Effects of GLP-1 and GIP on Cholinergic-induced Contractility in Isolated Jejunal Muscle from Obese Patients with and without Type 2 Diabetes Mellitus

Mantas Malinauskas^1*Darius Stukas²Kristina Rysevaite-Kyguoliene³Rita Gudaityte⁴Limas Kupčinskas²Anna Casselbrant⁵Lina Jankauskaite, MD, PhD¹Almantas Maleckas⁴

• ¹Institute of Physiology and Pharmacology, Lithuanian University of Health Sciences, Kaunas, Lithuania
• ²Institute for Digestive Research, Lithuanian University of Health Sciences, Kaunas, Lithuania
• ³Institute of Anatomy, Lithuanian University of Health Sciences, Kaunas, Lithuania
• ⁴Department of Surgery, Lithuanian University of Health Sciences, Kaunas, Lithuania
• ⁵Department of Surgery, Institute of Clinical Sciences, Sahlgrenska Academy, University of Gothenburg, Gothenburg, Sweden

Background: Intestinal dysmotility in type 2 diabetes mellitus (T2DM) may involve impaired cholinergic and incretin-mediated regulation.
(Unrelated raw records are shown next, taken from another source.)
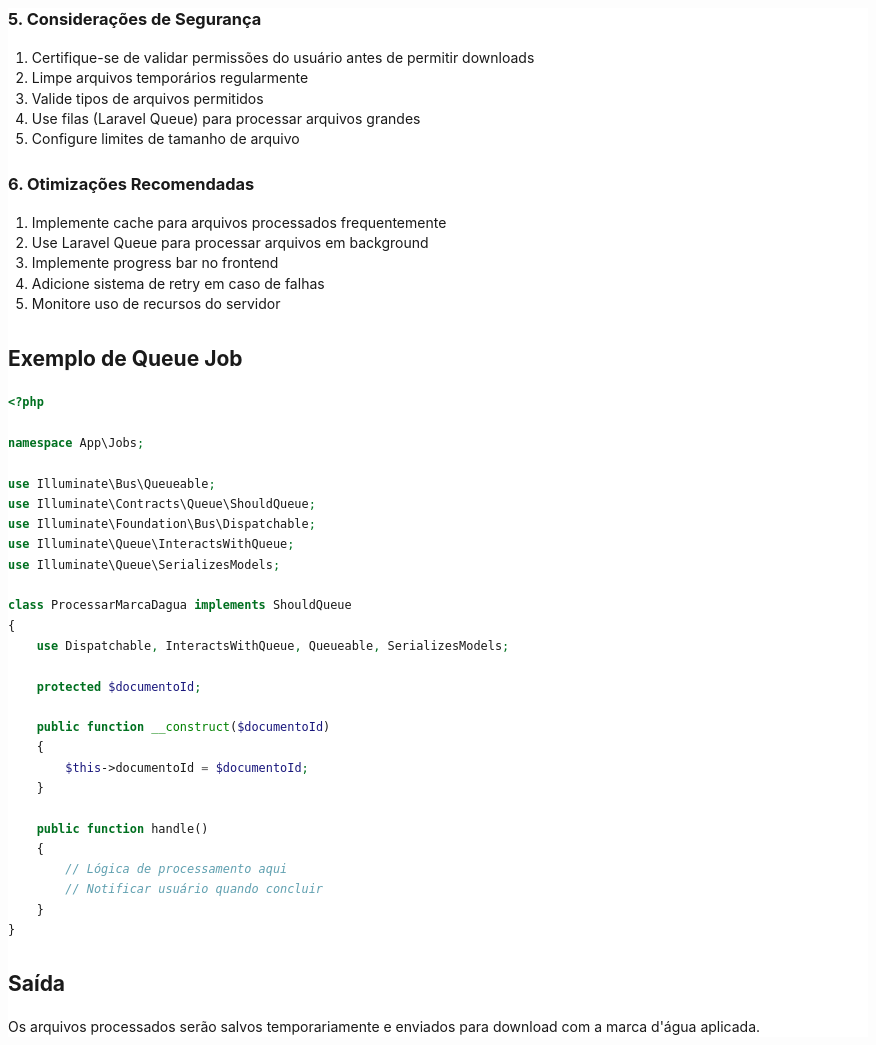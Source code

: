 ### 5. Considerações de Segurança

1. Certifique-se de validar permissões do usuário antes de permitir downloads
2. Limpe arquivos temporários regularmente
3. Valide tipos de arquivos permitidos
4. Use filas (Laravel Queue) para processar arquivos grandes
5. Configure limites de tamanho de arquivo

### 6. Otimizações Recomendadas

1. Implemente cache para arquivos processados frequentemente
2. Use Laravel Queue para processar arquivos em background
3. Implemente progress bar no frontend
4. Adicione sistema de retry em caso de falhas
5. Monitore uso de recursos do servidor

## Exemplo de Queue Job

```php
<?php

namespace App\Jobs;

use Illuminate\Bus\Queueable;
use Illuminate\Contracts\Queue\ShouldQueue;
use Illuminate\Foundation\Bus\Dispatchable;
use Illuminate\Queue\InteractsWithQueue;
use Illuminate\Queue\SerializesModels;

class ProcessarMarcaDagua implements ShouldQueue
{
    use Dispatchable, InteractsWithQueue, Queueable, SerializesModels;

    protected $documentoId;

    public function __construct($documentoId)
    {
        $this->documentoId = $documentoId;
    }

    public function handle()
    {
        // Lógica de processamento aqui
        // Notificar usuário quando concluir
    }
}
```

## Saída

Os arquivos processados serão salvos temporariamente e enviados para download com a marca d'água aplicada.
This study compared cholinergic-induced jejunal contractility and evaluated the effects of Glucagon like peptide-1 (GLP-1) and Gastric inhibitory polypeptide (GIP) in relation to the expression of these peptides, their receptors, and Dipeptidyl peptidase 4 (DPP-4) in jejunal muscle of obese patients with and without T2DM. Methods: Jejunal samples were collected from 32 obese patients undergoing bariatric surgery (14 with and 18 without T2DM). Jejunal muscular tissue was examined for expression of GLP-1, GIP, and for expression and localization of DPP-4 and incretin receptors (GLP-1R and GIPR). In addition, DPP-4 enzymatic activity was quantitatively assessed. Contractility of circular and longitudinal muscle strips was assessed in vitro following bethanechol stimulation, with or without GLP-1 or GIP. Results: GLP-1 receptors were detected in smooth muscle nuclei and enteric ganglia, while GIP receptors localized to both muscle layers. DPP-4 was present in neural and muscular compartments. In T2DM, GIPR and DPP-4 expression and activity were increased, while GIP protein was reduced. GLP-1 protein levels tended to be higher. Longitudinal muscle contractility independent of neural input was reduced in T2DM. GLP-1 selectively inhibited circular muscle contractions in both groups, whereas GIP had no effect. Conclusions: This study demonstrates that reduced cholinergic activity in longitudinal muscle, lower GIP, and increased GLP-1 in T2DM indicate a shifted local incretin environment that may collectively suppress jejunal contractility.